[Records from a dataset]
---

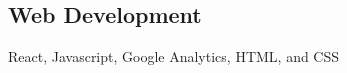 \documentclass[../techskills.tex]{subfiles}
\begin{document}
	\subsection{Web Development}
	React, Javascript, Google Analytics, HTML, and CSS
	\vspace*{-2mm}
\end{document}
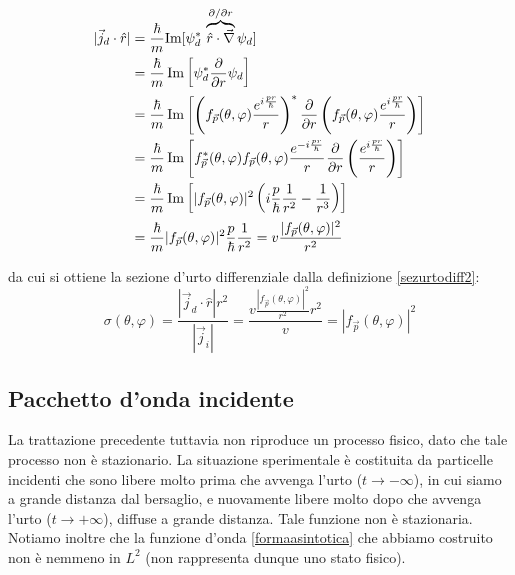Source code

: \documentclass[../../FisicaTeorica.tex]{subfiles}
\begin{document}
\begin{align}
  | \vec{j}_d \cdot \hat{r} | & = \frac{\hbar}{m} \text{Im} [\psi_d^{\ast}
  \hspace{0.17em} \overbrace{\hat{r} \cdot \vec{\nabla}}^{\partial / \partial
  r} \psi_d] \notag \\
  & = \frac{\hbar}{m} \hspace{0.17em} \mathrm{Im} \left[ \psi_d^{\ast} 
  \frac{\partial}{\partial r} \psi_d \right] \notag \\
  & = \frac{\hbar}{m} \hspace{0.17em} \mathrm{Im} \left[ \left( f_{\vec{p}}
  (\theta, \varphi) \frac{e^{i \frac{pr}{\hbar}}}{r} \right)^{\ast} 
  \frac{\partial}{\partial r}  \left( f_{\vec{p}} (\theta, \varphi) \frac{e^{i
  \frac{pr}{\hbar}}}{r} \right) \right] \notag \\
  & = \frac{\hbar}{m} \hspace{0.17em} \mathrm{Im} \left[ f_{\vec{p}}^{\ast}
  (\theta, \varphi) f_{\vec{p}} (\theta, \varphi) \frac{e^{- i
  \frac{pr}{\hbar}}}{r}^{}  \frac{\partial}{\partial r}  \left( \frac{e^{i
  \frac{pr}{\hbar}}}{r} \right) \right] \notag \\
  & = \frac{\hbar}{m} \hspace{0.17em} \mathrm{Im} \left[ | f_{\vec{p}}
  (\theta, \varphi) |^2 \left( i \frac{p}{\hbar}  \frac{1}{r^2} -
  \frac{1}{r^3} \right) \right] \notag \\
  & = \frac{\hbar}{m}  | f_{\vec{p}} (\theta, \varphi) |^2  \frac{p}{\hbar} 
  \frac{1}{r^2} = v \frac{| f_{\vec{p}} (\theta, \varphi) |^2}{r^2} \notag
\end{align}

da cui si ottiene la sezione d'urto differenziale dalla definizione
{\eqref{sezurtodiff2}}:
\begin{equation}
  \label{sezurto1} \sigma (\theta, \varphi) = \frac{| \vec{j}_d \cdot \hat{r}
  | r^2}{| \vec{j}_i |} = \frac{v \frac{| f_{\vec{p}} (\theta, \varphi)
  |^2}{r^2} r^2}{v} = | f_{\vec{p}} (\theta, \varphi) |^2
\end{equation}


\subsection{Pacchetto d'onda incidente}

La trattazione precedente tuttavia non riproduce un processo fisico, dato che tale 
processo non {\`e} stazionario.
La situazione sperimentale {\`e}
costituita da particelle incidenti che sono libere molto prima che avvenga
l'urto ($t \to - \infty$), in cui siamo a grande distanza dal bersaglio, e
nuovamente libere molto dopo che avvenga l'urto ($t \to + \infty$), diffuse a
grande distanza. Tale funzione non {\`e} stazionaria. Notiamo inoltre che la
funzione d'onda \eqref{formaasintotica} che abbiamo costruito non {\`e} nemmeno in
$L^2$ (non rappresenta dunque uno stato fisico).
\end{document}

---

TASK PROMPT:
Looking at the records above, work out how many lines include the word "fisico", then give that number by itself.

EXERCISE OUTPUT:
2